- **What needs to be done**:
Please quote exactly the lines below from the line containing "Let $[a],[b] \in" to the line containing "Symmetry: If $A", both lines included, and nothing else.

**** Given entries

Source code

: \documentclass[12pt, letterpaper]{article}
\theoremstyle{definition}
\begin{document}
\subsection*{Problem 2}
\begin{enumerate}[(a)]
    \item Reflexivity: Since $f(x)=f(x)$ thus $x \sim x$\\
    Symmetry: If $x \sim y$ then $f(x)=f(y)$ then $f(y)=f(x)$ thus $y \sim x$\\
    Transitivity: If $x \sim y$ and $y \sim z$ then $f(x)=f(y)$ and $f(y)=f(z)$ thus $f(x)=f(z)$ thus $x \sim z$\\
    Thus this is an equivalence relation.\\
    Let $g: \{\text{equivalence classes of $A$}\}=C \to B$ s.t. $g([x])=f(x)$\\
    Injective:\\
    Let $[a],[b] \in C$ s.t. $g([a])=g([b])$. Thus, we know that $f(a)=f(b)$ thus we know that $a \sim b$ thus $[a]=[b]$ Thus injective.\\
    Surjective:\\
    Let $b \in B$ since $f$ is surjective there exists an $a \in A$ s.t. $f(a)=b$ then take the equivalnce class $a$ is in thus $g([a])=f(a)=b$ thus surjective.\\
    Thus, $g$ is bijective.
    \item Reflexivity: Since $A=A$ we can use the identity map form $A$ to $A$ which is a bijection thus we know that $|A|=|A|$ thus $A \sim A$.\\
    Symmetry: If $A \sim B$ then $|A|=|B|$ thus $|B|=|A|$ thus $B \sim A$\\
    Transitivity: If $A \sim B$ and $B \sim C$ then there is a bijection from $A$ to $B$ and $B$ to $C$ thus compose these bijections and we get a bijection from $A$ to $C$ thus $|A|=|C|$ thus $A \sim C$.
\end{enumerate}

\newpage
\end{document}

********

- **Answer box**:
    Let $[a],[b] \in C$ s.t. $g([a])=g([b])$. Thus, we know that $f(a)=f(b)$ thus we know that $a \sim b$ thus $[a]=[b]$ Thus injective.\\
    Surjective:\\
    Let $b \in B$ since $f$ is surjective there exists an $a \in A$ s.t. $f(a)=b$ then take the equivalnce class $a$ is in thus $g([a])=f(a)=b$ thus surjective.\\
    Thus, $g$ is bijective.
    \item Reflexivity: Since $A=A$ we can use the identity map form $A$ to $A$ which is a bijection thus we know that $|A|=|A|$ thus $A \sim A$.\\
    Symmetry: If $A \sim B$ then $|A|=|B|$ thus $|B|=|A|$ thus $B \sim A$\\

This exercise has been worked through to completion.